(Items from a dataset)
----------------
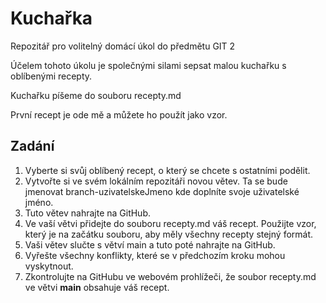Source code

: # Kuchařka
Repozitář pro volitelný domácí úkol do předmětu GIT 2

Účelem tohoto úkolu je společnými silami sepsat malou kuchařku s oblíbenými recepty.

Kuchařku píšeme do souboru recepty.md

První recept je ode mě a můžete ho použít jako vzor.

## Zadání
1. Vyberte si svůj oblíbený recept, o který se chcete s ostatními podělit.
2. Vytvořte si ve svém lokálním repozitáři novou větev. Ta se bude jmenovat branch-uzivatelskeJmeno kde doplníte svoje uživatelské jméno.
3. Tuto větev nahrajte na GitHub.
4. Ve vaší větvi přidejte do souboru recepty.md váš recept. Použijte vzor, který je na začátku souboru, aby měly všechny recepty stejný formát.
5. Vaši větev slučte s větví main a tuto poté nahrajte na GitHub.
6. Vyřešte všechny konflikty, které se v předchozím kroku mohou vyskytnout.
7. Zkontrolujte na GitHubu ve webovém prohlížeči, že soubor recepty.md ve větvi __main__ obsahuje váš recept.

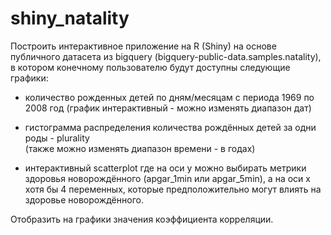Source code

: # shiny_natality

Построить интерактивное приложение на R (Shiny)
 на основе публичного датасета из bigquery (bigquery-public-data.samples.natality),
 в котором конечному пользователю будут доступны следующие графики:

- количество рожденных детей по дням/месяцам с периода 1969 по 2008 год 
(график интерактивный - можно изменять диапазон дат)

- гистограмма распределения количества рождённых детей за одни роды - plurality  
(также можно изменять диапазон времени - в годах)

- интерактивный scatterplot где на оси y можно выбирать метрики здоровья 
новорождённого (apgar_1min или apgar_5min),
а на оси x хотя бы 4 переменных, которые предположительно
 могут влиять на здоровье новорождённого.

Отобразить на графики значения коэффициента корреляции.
----------------
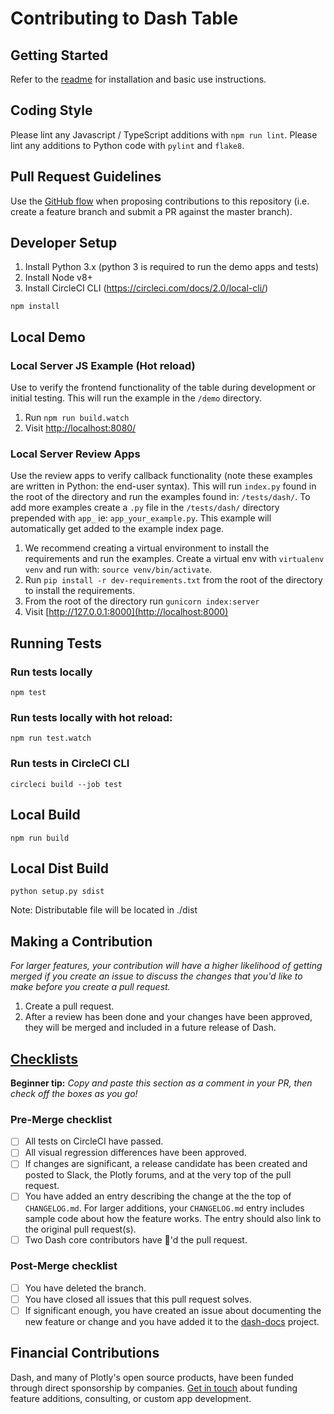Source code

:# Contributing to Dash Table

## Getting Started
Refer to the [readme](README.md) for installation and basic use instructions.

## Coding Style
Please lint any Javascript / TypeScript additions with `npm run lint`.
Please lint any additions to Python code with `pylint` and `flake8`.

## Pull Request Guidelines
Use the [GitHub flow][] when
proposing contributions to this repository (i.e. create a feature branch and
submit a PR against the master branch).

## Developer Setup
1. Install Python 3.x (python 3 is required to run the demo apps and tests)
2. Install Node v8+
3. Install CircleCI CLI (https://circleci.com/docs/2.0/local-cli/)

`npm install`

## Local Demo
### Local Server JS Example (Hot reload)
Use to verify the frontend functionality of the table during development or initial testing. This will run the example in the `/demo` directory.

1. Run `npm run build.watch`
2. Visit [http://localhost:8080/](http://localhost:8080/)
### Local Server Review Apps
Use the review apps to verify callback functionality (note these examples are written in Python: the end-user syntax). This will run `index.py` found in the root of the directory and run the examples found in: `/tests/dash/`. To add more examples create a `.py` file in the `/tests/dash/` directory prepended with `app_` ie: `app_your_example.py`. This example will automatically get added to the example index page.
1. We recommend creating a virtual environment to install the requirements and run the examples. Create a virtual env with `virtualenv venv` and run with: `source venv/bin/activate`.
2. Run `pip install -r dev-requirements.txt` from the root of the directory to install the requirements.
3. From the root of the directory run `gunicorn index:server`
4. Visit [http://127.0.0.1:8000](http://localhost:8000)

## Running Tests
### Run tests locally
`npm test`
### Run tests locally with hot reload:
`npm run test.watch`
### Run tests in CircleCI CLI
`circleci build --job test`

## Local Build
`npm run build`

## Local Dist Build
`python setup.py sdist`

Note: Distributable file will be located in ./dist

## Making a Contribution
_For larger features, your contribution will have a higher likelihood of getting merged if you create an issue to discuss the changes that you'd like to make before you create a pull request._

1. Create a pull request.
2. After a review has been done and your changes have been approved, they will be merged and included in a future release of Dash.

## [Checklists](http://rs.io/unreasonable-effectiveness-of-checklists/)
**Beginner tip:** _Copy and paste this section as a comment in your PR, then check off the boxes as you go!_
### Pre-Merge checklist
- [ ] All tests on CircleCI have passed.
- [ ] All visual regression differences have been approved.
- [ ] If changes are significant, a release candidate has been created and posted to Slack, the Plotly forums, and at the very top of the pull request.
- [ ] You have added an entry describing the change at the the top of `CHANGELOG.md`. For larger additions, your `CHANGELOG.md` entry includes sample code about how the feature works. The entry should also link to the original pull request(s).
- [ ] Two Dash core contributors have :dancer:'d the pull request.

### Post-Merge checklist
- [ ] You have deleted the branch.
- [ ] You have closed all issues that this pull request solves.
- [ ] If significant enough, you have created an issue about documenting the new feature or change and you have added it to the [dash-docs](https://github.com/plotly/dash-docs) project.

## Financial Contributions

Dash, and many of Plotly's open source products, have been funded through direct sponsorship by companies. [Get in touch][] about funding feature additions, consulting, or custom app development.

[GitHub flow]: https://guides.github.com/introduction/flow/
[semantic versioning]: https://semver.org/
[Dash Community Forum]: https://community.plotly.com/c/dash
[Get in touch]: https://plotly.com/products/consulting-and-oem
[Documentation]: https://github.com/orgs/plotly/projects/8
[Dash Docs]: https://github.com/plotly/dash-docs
----------------
Requirement >> Repeat exactly the lines above from the one with "- [ ] All tests on CircleCI have passed." up to and including the one with "[Dash Community Forum]: https://community.plotly.com/c/dash". No other line belongs in the reply.

Reply to the task >>
- [ ] All tests on CircleCI have passed.
- [ ] All visual regression differences have been approved.
- [ ] If changes are significant, a release candidate has been created and posted to Slack, the Plotly forums, and at the very top of the pull request.
- [ ] You have added an entry describing the change at the the top of `CHANGELOG.md`. For larger additions, your `CHANGELOG.md` entry includes sample code about how the feature works. The entry should also link to the original pull request(s).
- [ ] Two Dash core contributors have :dancer:'d the pull request.

### Post-Merge checklist
- [ ] You have deleted the branch.
- [ ] You have closed all issues that this pull request solves.
- [ ] If significant enough, you have created an issue about documenting the new feature or change and you have added it to the [dash-docs](https://github.com/plotly/dash-docs) project.

## Financial Contributions

Dash, and many of Plotly's open source products, have been funded through direct sponsorship by companies. [Get in touch][] about funding feature additions, consulting, or custom app development.

[GitHub flow]: https://guides.github.com/introduction/flow/
[semantic versioning]: https://semver.org/
[Dash Community Forum]: https://community.plotly.com/c/dash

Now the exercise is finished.